*YOUR GOAL:* Count up the lines below containing the word "minimizing", and give the result with no other words.

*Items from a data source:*
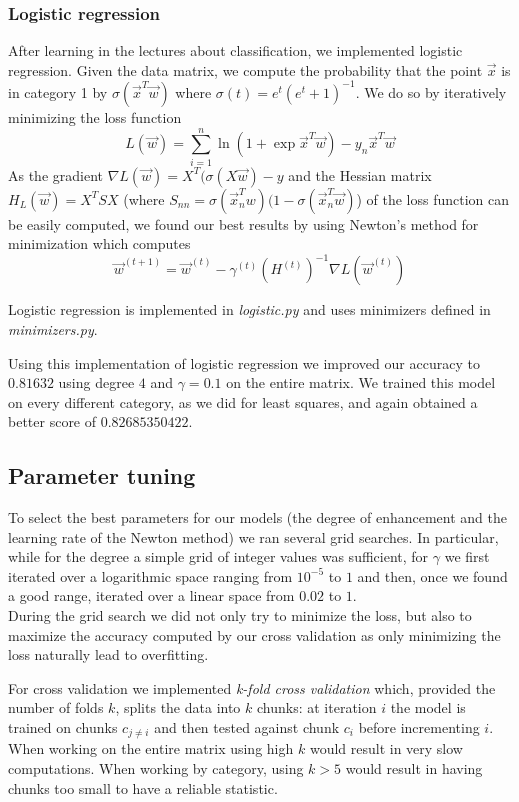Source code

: \documentclass[10pt,conference,compsocconf]{IEEEtran}
\begin{document}
\subsubsection{Logistic regression} After learning in the lectures about classification, we implemented logistic regression. Given the data matrix, we compute the probability that the point $\vec{x}$ is in category 1 by $\sigma(\vec{x}^T\vec{w})$ where $\sigma(t) = e^t (e^t + 1)^{-1}$. We do so by iteratively minimizing the loss function
$$L(\vec{w}) = \sum^n_{i=1} \ln(1 + \exp{\vec{x}^T \vec{w}}) - y_n \vec{x}^T\vec{w}$$
As the gradient $\nabla L(\vec{w}) = X^T(\sigma(X\vec{w}) - y$ and the Hessian matrix $H_{L}(\vec{w}) = X^TSX$  (where $S_{nn} = \sigma(\vec{x}_n^T w)(1 - \sigma(\vec{x}_n^T\vec{w})$) of the loss function can be easily computed, we found our best results by using Newton's method for minimization which computes $$\vec{w}^{(t+1)} = \vec{w}^{(t)} - \gamma^{(t)} \left(H^{(t)}\right)^{-1}\nabla L\left(\vec{w}^{(t)}\right)$$

Logistic regression is implemented in \textit{logistic.py} and uses minimizers defined in \textit{minimizers.py}.

Using this implementation of logistic regression we improved our accuracy to $0.81632$ using degree $4$ and $\gamma = 0.1$ on the entire matrix. We trained this model on every different category, as we did for least squares, and again obtained a better score of $0.82685350422$.

\subsection{Parameter tuning}
To select the best parameters for our models (the degree of enhancement and the learning rate of the Newton method) we ran several grid searches. In particular, while for the degree a simple grid of integer values was sufficient, for $\gamma$ we first iterated over a logarithmic space ranging from $10^{-5}$ to $1$ and then, once we found a good range, iterated over a linear space from $0.02$ to $1$.\\
During the grid search we did not only try to minimize the loss, but also to maximize the accuracy computed by our cross validation as only minimizing the loss naturally lead to overfitting.

For cross validation we implemented \textit{k-fold cross validation} which, provided the number of folds $k$, splits the data into $k$ chunks: at iteration $i$ the model is trained on chunks $c_{j\neq i}$ and then tested against chunk $c_i$ before incrementing $i$. \\
When working on the entire matrix using high $k$ would result in very slow computations. When working by category, using $k>5$ would result in having chunks too small to have a reliable statistic.
\end{document}
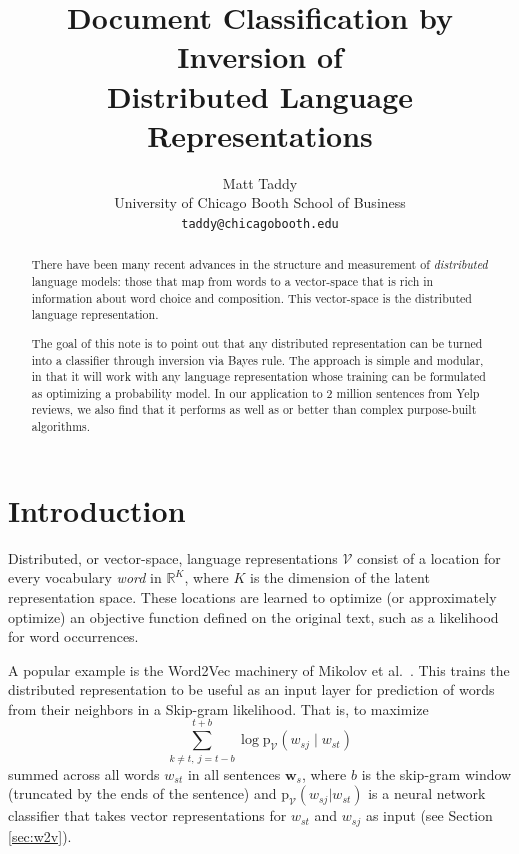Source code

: \documentclass[11pt]{article}
\title{Document Classification by Inversion of \\Distributed Language Representations}
\author{Matt Taddy \\
  University of Chicago Booth School of Business \\
  {\tt taddy@chicagobooth.edu} \\}
\date{}
\begin{document}
\maketitle
\begin{abstract}
There have been many recent advances in the structure and measurement of {\it distributed} language models: those that map from words to a vector-space that is rich in information about word choice and composition.  This vector-space is the distributed language representation.    

The goal of this note is to point out that any distributed  representation can be turned into a classifier through inversion via Bayes rule.  
The approach is simple and modular, in that it will work with any language representation whose training can be formulated as optimizing a probability model. In our application to 2 million sentences from Yelp reviews, we also find that it performs as well as or better than  complex purpose-built algorithms. \end{abstract}

\section{Introduction}

Distributed, or vector-space, language representations $\mathcal{V}$ consist
of a location for every vocabulary {\it word} in $\mathds{R}^K$, where $K$ is
the dimension of the latent representation space.  These locations are learned
to optimize (or approximately optimize) an objective function defined on the
original text, such as a likelihood for word occurrences.

A popular example is the Word2Vec machinery of
Mikolov et al.~.  This trains the distributed
representation to be useful as an input layer for prediction of words from
their neighbors in a Skip-gram likelihood.  That is, to maximize
\begin{equation}\label{eq:skipgram}
\sum_{k\neq t,~j=t-b}^{t+b} \log\mathrm{p}_{\mathcal{V}}(w_{sj}\mid w_{st})
\end{equation}
summed across all words $w_{st}$ in all sentences $\mathbf{w}_s$, where $b$ is
the skip-gram window (truncated by the ends of the
sentence) and  $\mathrm{p}_{\mathcal{V}}(w_{sj}| w_{st})$ is a neural network
classifier that takes vector representations for $w_{st}$ and $w_{sj}$
as input (see Section \ref{sec:w2v}).
\end{document}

*TASK OUTPUT:* 2